Repository files navigation

aggregate_generator_PTSA

Latest version

πŸ“Œ Description

A Python code for the polydisperse tunable sequential aggregation (PTSA) algorithm. Monomer positions are sequentially determined by a particle-cluster stochastic aggregation algorithm so as to satisfy the fractal scaling law, surface-attachment condition, and non-overlapping condition. The monomer position is arbitrary, not being restricted to a gridded lattice space.

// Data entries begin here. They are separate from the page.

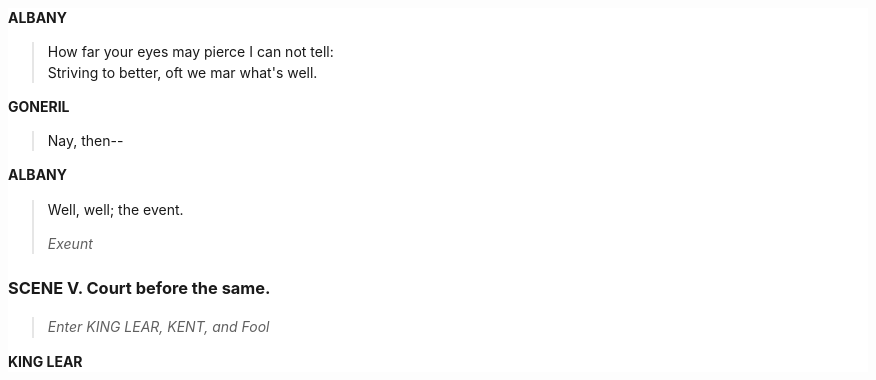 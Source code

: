 <a name="speech107"><b>ALBANY</b></a>
<blockquote>
<a name="1.4.349">How far your eyes may pierce I can not tell:</a><br>
<a name="1.4.350">Striving to better, oft we mar what's well.</a><br>
</blockquote>

<a name="speech108"><b>GONERIL</b></a>
<blockquote>
<a name="1.4.351">Nay, then--</a><br>
</blockquote>

<a name="speech109"><b>ALBANY</b></a>
<blockquote>
<a name="1.4.352">Well, well; the event.</a><br>
<p><i>Exeunt</i></p>
</blockquote>
<h3>SCENE V. Court before the same.</h3>
<p></p><blockquote>
<i>Enter KING LEAR, KENT, and Fool</i>
</blockquote>

<a name="speech1"><b>KING LEAR</b></a>
<blockquote>
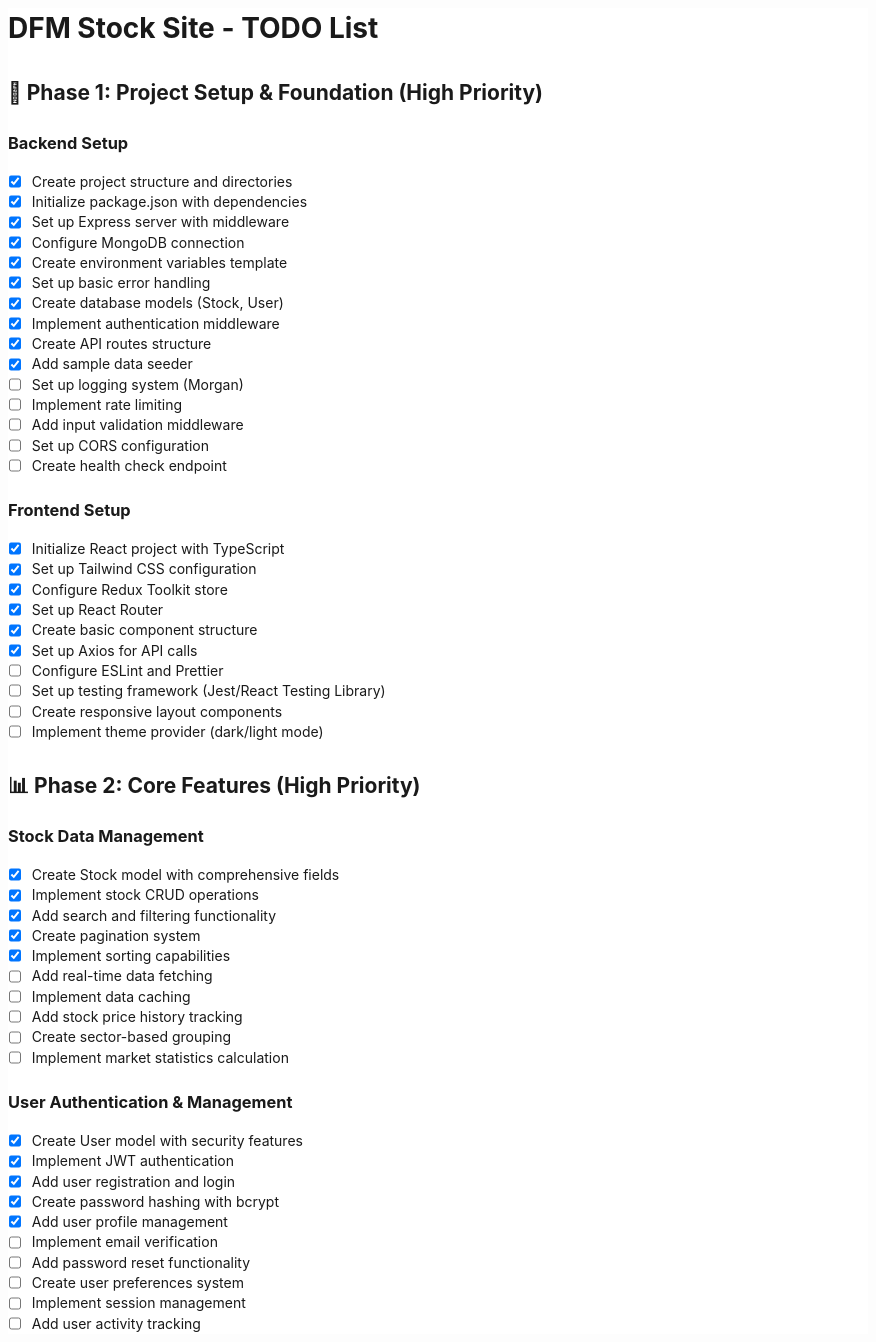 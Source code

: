# DFM Stock Site - TODO List

## 🚀 Phase 1: Project Setup & Foundation (High Priority)

### Backend Setup
- [x] Create project structure and directories
- [x] Initialize package.json with dependencies
- [x] Set up Express server with middleware
- [x] Configure MongoDB connection
- [x] Create environment variables template
- [x] Set up basic error handling
- [x] Create database models (Stock, User)
- [x] Implement authentication middleware
- [x] Create API routes structure
- [x] Add sample data seeder
- [ ] Set up logging system (Morgan)
- [ ] Implement rate limiting
- [ ] Add input validation middleware
- [ ] Set up CORS configuration
- [ ] Create health check endpoint

### Frontend Setup
- [x] Initialize React project with TypeScript
- [x] Set up Tailwind CSS configuration
- [x] Configure Redux Toolkit store
- [x] Set up React Router
- [x] Create basic component structure
- [x] Set up Axios for API calls
- [ ] Configure ESLint and Prettier
- [ ] Set up testing framework (Jest/React Testing Library)
- [ ] Create responsive layout components
- [ ] Implement theme provider (dark/light mode)

## 📊 Phase 2: Core Features (High Priority)

### Stock Data Management
- [x] Create Stock model with comprehensive fields
- [x] Implement stock CRUD operations
- [x] Add search and filtering functionality
- [x] Create pagination system
- [x] Implement sorting capabilities
- [ ] Add real-time data fetching
- [ ] Implement data caching
- [ ] Add stock price history tracking
- [ ] Create sector-based grouping
- [ ] Implement market statistics calculation

### User Authentication & Management
- [x] Create User model with security features
- [x] Implement JWT authentication
- [x] Add user registration and login
- [x] Create password hashing with bcrypt
- [x] Add user profile management
- [ ] Implement email verification
- [ ] Add password reset functionality
- [ ] Create user preferences system
- [ ] Implement session management
- [ ] Add user activity tracking

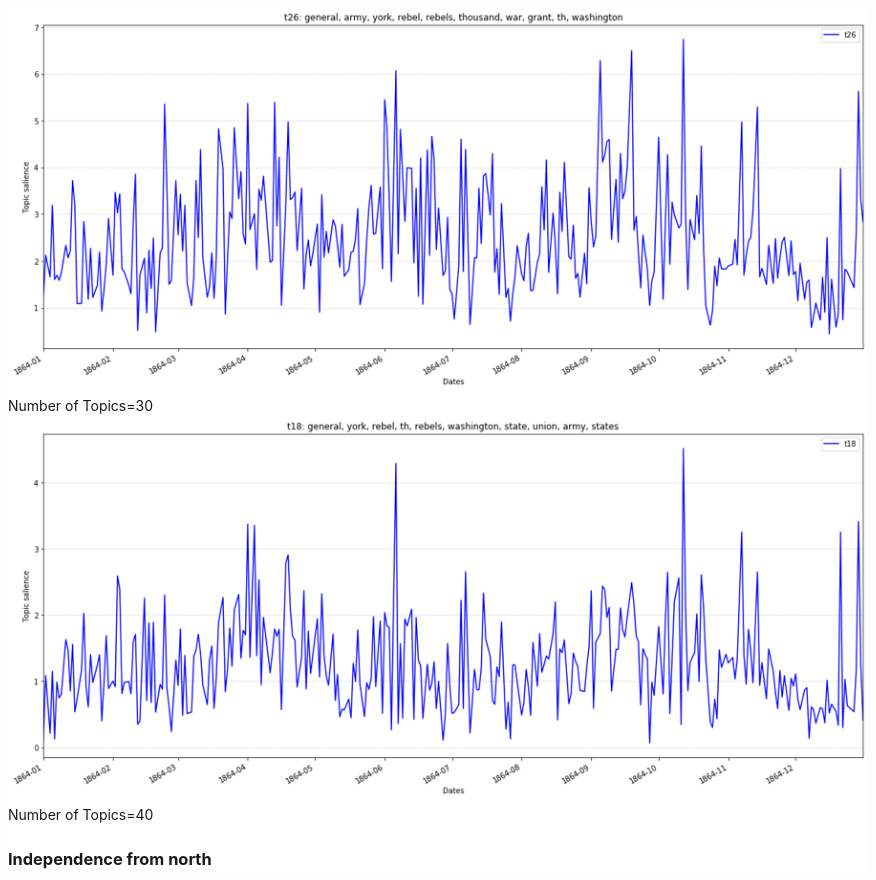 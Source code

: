 ![12](/img/L12/30t26.png)
Number of Topics=30
![12](/img/L12/40t18.png)
Number of Topics=40
### Independence from north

A notable advantage of this PTSA algorithm is its capability of generating compact fractal-like aggregates with high Df (up to 2.95), where the conventional cluster-cluster aggregation (CCA) algorithm will easily break down.

The inner search loop is accelerated by JIT compilation via Numba and an early-exit scalar overlap check, achieving a 2.8–3.5Γ— speedup over a naive vectorized implementation.

Main Features

  • ptsa: aggregate generator with JIT compilation (Numba) and early-exit scalar overlap check
  • Multi-core parallelism: batch script distributes agg_num jobs across CPU cores via ProcessPoolExecutor (--workers option)
  • Aggregate generator function (ptsa) with inputs and outputs defined as follows:
def ptsa(Np, mean_rp, rel_std_rp, Df, k, max_search_num, rng)
    Polydisperse tunable sequential aggregation (PTSA) method for generating fractal-like aggregate.
    Monomer radius follows a normal distribution with specified mean and standard deviation.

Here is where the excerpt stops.